Wednesday, January 17, 2024

Being There (Hal Ashby, 1979)


Hal Ashby’s Being There remains famous for its central conceit, that a developmentally-challenged middle-aged gardener who knows almost nothing of the real world might fall into the orbit of rich and powerful people who take his simplicity as a sign of serene analytical intelligence, such that he may even be destined for the Oval Office. The notion no doubt carries a certain dreamy appeal, but even allowing for the inevitable concisions and conventions of movie narrative, the film can only work at all by engaging in rampant fakery, for example by boiling down conversations and events which would spread over hours into a minute or two, or by having Chance start off in one improbably rarified high-end environment and then, once he’s expelled from there, luck out within a day into one that’s even more so. The film has its prophetic aspects in that a rampant idiot did indeed ascend to the Presidency in recent years, except that the angry, bitter, wrecking-ball reality of what we’re still living through makes Ashby’s benign conception seem even more irrelevant than it did at the time.
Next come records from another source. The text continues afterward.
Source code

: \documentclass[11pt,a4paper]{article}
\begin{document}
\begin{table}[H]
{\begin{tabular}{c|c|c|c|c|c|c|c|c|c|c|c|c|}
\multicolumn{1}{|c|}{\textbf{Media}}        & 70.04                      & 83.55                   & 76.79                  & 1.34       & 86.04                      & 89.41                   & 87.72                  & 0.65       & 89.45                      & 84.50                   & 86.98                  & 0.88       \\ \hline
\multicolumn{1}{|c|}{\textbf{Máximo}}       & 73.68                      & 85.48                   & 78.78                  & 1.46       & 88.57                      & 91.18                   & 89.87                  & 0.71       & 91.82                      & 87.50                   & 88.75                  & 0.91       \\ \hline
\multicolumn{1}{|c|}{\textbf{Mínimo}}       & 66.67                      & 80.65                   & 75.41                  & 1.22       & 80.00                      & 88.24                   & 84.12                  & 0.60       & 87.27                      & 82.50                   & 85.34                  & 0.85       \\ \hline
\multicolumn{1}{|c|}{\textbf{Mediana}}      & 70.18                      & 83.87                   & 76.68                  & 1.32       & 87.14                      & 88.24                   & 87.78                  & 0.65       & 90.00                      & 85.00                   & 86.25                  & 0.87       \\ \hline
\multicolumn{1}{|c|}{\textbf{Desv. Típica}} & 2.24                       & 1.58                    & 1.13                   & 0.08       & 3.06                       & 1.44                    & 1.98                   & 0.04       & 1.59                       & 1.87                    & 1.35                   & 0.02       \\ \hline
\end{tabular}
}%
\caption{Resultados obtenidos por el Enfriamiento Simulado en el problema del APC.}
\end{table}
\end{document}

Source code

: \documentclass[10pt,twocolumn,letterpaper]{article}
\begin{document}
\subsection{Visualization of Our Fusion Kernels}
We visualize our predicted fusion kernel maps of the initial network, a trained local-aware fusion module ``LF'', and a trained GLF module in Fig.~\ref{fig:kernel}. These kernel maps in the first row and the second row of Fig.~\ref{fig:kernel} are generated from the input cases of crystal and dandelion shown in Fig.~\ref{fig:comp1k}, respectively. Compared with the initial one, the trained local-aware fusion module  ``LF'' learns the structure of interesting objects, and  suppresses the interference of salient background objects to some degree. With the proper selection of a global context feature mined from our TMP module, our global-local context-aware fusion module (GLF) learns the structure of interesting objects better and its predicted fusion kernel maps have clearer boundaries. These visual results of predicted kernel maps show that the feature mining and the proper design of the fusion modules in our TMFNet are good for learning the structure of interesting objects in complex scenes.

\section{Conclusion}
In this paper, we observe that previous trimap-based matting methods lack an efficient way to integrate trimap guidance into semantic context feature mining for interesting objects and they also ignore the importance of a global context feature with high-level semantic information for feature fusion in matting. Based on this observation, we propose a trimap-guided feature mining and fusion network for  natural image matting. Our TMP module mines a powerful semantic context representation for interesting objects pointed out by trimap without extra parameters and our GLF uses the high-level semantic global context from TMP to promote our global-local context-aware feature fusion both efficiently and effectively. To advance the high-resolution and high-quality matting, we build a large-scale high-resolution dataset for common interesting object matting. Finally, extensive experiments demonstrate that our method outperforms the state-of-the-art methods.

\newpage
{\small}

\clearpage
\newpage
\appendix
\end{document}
Even Chance’s accidental wisdom, his supposed message of sticking it out through economic fall and winter in anticipation of the inevitable upturn of spring and summer, amounts to no more than counseled complacency (no doubt the burden of the fallow seasons wouldn’t fall too heavily on the plush lives depicted here). The film sustains a thin veneer of tastefulness, and Peter Sellers does as well with the unplayable character as can be imagined, but any assessment of this as an important or meaningful film must be rooted in Chance-level misapprehension. The film’s losers include Shirley MacLaine’s character Eve, defined as having almost no attributes other than that of being a rich man’s younger wife, distastefully falling for and offering herself to Chance within a few days of meeting him.